One easy way to communicate the implications of leading indicators is with a green, yellow and red light outlook system for different sites, divisions, business units, etc.  For example, Site A has a green light outlook based on leading indicators and Site B has a yellow light outlook. The advantage of this is it allows EHS leadership to communicate the nuances of “why” without getting stuck in the mathematical justifications of a specific incident or injury rate.  After all, the focus should be on how the executive team can help change the outlook from yellow to green next month.

3. How do I turn leading indicators into predictive analytics?

 

Leveraging the power of your leading indicators first starts with collecting good real-time data from your frontline workforce (usually it’s easiest to start with supervisors utilizing tablets or smart phones). Secondly, use that data to create real-time dashboards to help you identify which indicators are best measured across different parts of your organization (they’re usually different for different operating environments). Next, isolate the ones that are consistent indicators of near misses, incidents and injuries, and which leading indicators are hit or miss depending on the situation. Lastly, use established Safety Intelligence solutions to drive the predictive analytics for you. However, it’s good to start with a green/yellow/red light system first before promising a true prediction. In health and safety, a prediction may not be what is needed to drive the right actions to reduce risk, but if you do drive actions correctly, you’ll (gladly) miss your forecast.

4. How do I keep up with reviewing leading indicators and keep them relevant to our company?

 

Automate the collection of data to the best of your ability. We’ve seen companies with a dozen people just doing data entry to get leading indicators that were then reported on 6 months later, which is simply unnecessary. Naturally, some EHS safety management systems do this, but they do require 2-way communication with managers or supervisors to help them understand what forms they’re filling out and how those forms are then turned into meaningful dashboards for the President of the company, for example. The best way to help them understand this and get their buy-in, is to simply show them how the data is being used to make specific management decisions. Doing this early on can be powerful as most supervisory level employees rarely get a glimpse into what happens with safety forms or other data once they collect and report on it.
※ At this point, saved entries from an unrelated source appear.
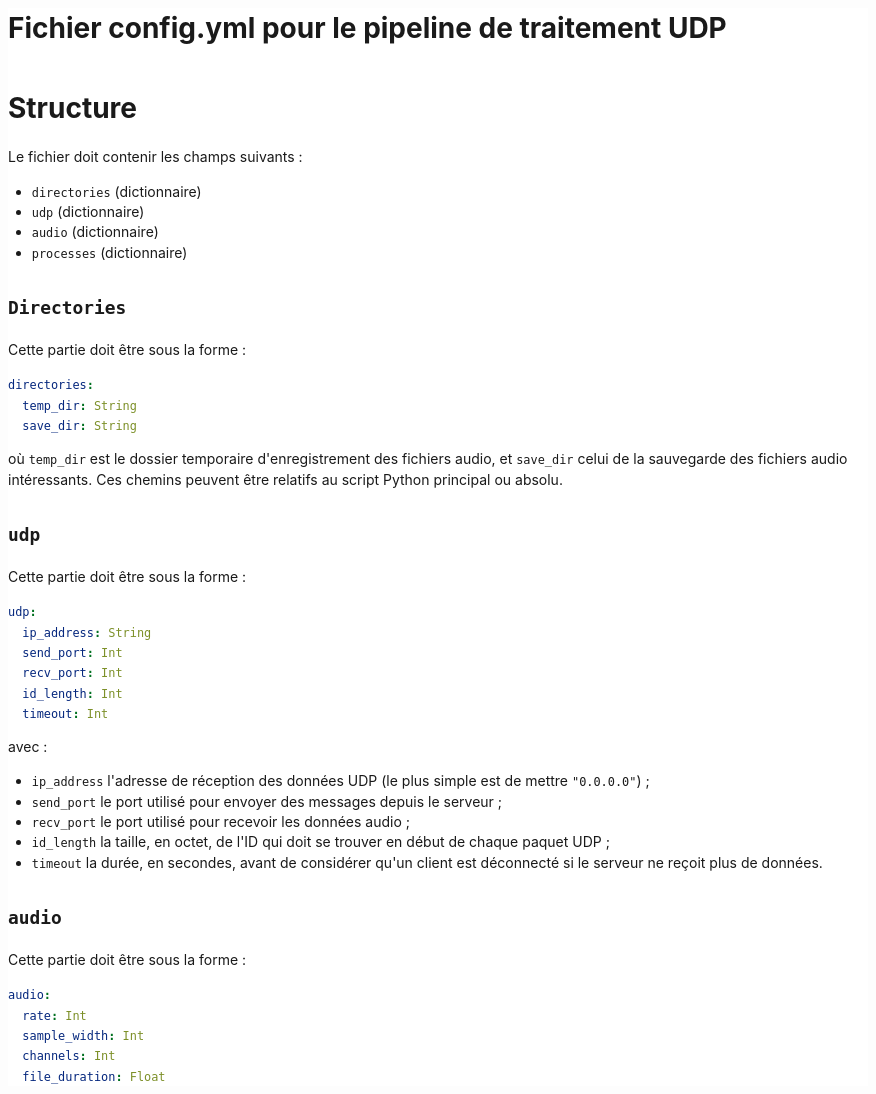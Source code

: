# Fichier config.yml pour le pipeline de traitement UDP

# Structure

Le fichier doit contenir les champs suivants : 
- `directories` (dictionnaire)
- `udp` (dictionnaire)
- `audio` (dictionnaire)
- `processes` (dictionnaire)

## `Directories`

Cette partie doit être sous la forme :
```yaml
directories:
  temp_dir: String
  save_dir: String
```
où `temp_dir` est le dossier temporaire d'enregistrement des fichiers audio, et `save_dir` celui de la sauvegarde des fichiers audio intéressants. Ces chemins peuvent être relatifs au script Python principal ou absolu.

## `udp`

Cette partie doit être sous la forme :
```yaml
udp:
  ip_address: String
  send_port: Int
  recv_port: Int
  id_length: Int
  timeout: Int
```

avec :
- `ip_address` l'adresse de réception des données UDP (le plus simple est de mettre `"0.0.0.0"`) ;
- `send_port` le port utilisé pour envoyer des messages depuis le serveur ;
- `recv_port` le port utilisé pour recevoir les données audio ;
- `id_length` la taille, en octet, de l'ID qui doit se trouver en début de chaque paquet UDP ;
- `timeout` la durée, en secondes, avant de considérer qu'un client est déconnecté si le serveur ne reçoit plus de données.

## `audio`

Cette partie doit être sous la forme :
```yaml
audio:
  rate: Int
  sample_width: Int
  channels: Int
  file_duration: Float
```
5. How do I know when my company is ready to advance from one level of EHS program maturity to another?

 

In our leading indicators Guide to Success, we outline three levels of EHS program maturity and what your team could consider tracking at each level. At some point, you will realize some leading indicators are more indicative of true risk and safety performance than others that do not link. The key is to change out the ones that do not associate with real risk and keep those that do. The tricky thing is some leading indicators are better suited to different frequencies of measurement (i.e. some that take months, or even quarters to manifest). Therefore, ranking your leading indicators in terms of expected shortest to longest measurement periods is helpful in setting expectations on the length of time before some causality is established. It’s also much more likely that a group of leading indicators is associated with incidents and injuries at a point in time (rather than one leading indicator over long periods of time).
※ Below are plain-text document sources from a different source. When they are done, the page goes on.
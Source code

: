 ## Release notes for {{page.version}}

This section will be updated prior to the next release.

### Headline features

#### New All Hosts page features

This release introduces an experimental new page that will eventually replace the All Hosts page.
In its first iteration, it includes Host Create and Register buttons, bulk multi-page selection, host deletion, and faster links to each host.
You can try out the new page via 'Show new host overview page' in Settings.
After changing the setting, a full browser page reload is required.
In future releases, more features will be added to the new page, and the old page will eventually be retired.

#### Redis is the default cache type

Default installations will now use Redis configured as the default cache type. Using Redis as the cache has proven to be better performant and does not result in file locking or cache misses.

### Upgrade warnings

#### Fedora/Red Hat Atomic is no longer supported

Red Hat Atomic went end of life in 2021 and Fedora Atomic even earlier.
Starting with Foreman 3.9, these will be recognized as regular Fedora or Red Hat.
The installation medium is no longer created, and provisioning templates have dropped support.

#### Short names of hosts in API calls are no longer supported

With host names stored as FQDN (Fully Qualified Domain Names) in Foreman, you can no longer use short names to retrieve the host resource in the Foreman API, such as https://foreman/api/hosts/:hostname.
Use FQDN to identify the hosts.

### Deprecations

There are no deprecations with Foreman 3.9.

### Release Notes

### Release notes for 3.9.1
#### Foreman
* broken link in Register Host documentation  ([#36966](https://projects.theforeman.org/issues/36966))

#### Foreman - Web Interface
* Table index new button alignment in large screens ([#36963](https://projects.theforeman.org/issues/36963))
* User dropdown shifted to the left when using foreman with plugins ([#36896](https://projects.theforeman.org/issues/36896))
Unfortunately, there is no bright-line test for when your safety program is ready to progress to the next level because it is usually a continuous process. However, you will likely notice that once certain base leading indicators are associated with the “old way of safety” in the organization, it’s time to start measuring leading indicators that may be more difficult to get good grades on at first, but will help the frontline workforce understand the link between leading indicators and ultimately safety and operational performance. Therefore, switching 1-2 leading indicators out and adding 1-2 in at least annually will help in early stages of your safety program’s (re)development.